> Task requirements: The records below are to be restated word for word, with their images omitted.

[[ Records, beginning ]]

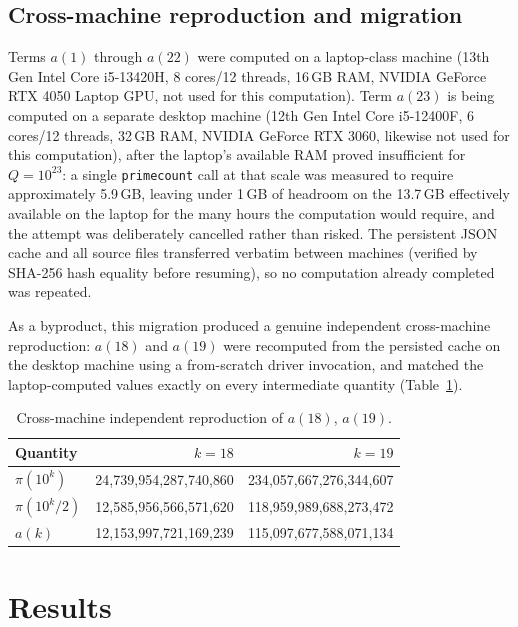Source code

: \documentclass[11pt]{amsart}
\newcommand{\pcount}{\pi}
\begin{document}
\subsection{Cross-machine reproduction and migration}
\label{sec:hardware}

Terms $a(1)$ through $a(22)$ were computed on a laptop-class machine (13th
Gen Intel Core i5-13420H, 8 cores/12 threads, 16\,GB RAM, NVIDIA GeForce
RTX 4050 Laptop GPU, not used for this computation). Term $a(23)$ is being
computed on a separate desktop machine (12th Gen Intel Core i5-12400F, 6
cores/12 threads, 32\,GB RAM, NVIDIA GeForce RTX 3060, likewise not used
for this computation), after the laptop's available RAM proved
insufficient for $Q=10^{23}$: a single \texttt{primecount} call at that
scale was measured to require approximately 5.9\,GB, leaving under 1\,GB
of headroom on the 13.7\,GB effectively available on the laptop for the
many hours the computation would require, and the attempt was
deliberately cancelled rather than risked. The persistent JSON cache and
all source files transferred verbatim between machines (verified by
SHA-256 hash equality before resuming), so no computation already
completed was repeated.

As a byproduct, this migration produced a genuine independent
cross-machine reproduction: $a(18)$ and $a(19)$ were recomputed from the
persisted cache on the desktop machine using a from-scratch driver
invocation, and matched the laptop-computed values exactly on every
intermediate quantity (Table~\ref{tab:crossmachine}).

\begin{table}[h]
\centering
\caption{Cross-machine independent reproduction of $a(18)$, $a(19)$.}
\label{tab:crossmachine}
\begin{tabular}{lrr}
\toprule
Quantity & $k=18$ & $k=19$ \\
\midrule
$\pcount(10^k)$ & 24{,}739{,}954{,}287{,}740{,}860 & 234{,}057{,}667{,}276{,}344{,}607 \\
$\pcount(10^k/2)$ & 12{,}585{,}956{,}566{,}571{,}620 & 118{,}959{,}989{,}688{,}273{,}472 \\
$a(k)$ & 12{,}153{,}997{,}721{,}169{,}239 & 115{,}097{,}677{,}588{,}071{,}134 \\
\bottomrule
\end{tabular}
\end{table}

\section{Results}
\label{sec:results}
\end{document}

[[ Records, end ]]

> Result below:
Source code

: \documentclass[11pt]{amsart}
\newcommand{\pcount}{\pi}
\begin{document}
\subsection{Cross-machine reproduction and migration}
\label{sec:hardware}

Terms $a(1)$ through $a(22)$ were computed on a laptop-class machine (13th
Gen Intel Core i5-13420H, 8 cores/12 threads, 16\,GB RAM, NVIDIA GeForce
RTX 4050 Laptop GPU, not used for this computation). Term $a(23)$ is being
computed on a separate desktop machine (12th Gen Intel Core i5-12400F, 6
cores/12 threads, 32\,GB RAM, NVIDIA GeForce RTX 3060, likewise not used
for this computation), after the laptop's available RAM proved
insufficient for $Q=10^{23}$: a single \texttt{primecount} call at that
scale was measured to require approximately 5.9\,GB, leaving under 1\,GB
of headroom on the 13.7\,GB effectively available on the laptop for the
many hours the computation would require, and the attempt was
deliberately cancelled rather than risked. The persistent JSON cache and
all source files transferred verbatim between machines (verified by
SHA-256 hash equality before resuming), so no computation already
completed was repeated.

As a byproduct, this migration produced a genuine independent
cross-machine reproduction: $a(18)$ and $a(19)$ were recomputed from the
persisted cache on the desktop machine using a from-scratch driver
invocation, and matched the laptop-computed values exactly on every
intermediate quantity (Table~\ref{tab:crossmachine}).

\begin{table}[h]
\centering
\caption{Cross-machine independent reproduction of $a(18)$, $a(19)$.}
\label{tab:crossmachine}
\begin{tabular}{lrr}
\toprule
Quantity & $k=18$ & $k=19$ \\
\midrule
$\pcount(10^k)$ & 24{,}739{,}954{,}287{,}740{,}860 & 234{,}057{,}667{,}276{,}344{,}607 \\
$\pcount(10^k/2)$ & 12{,}585{,}956{,}566{,}571{,}620 & 118{,}959{,}989{,}688{,}273{,}472 \\
$a(k)$ & 12{,}153{,}997{,}721{,}169{,}239 & 115{,}097{,}677{,}588{,}071{,}134 \\
\bottomrule
\end{tabular}
\end{table}

\section{Results}
\label{sec:results}
\end{document}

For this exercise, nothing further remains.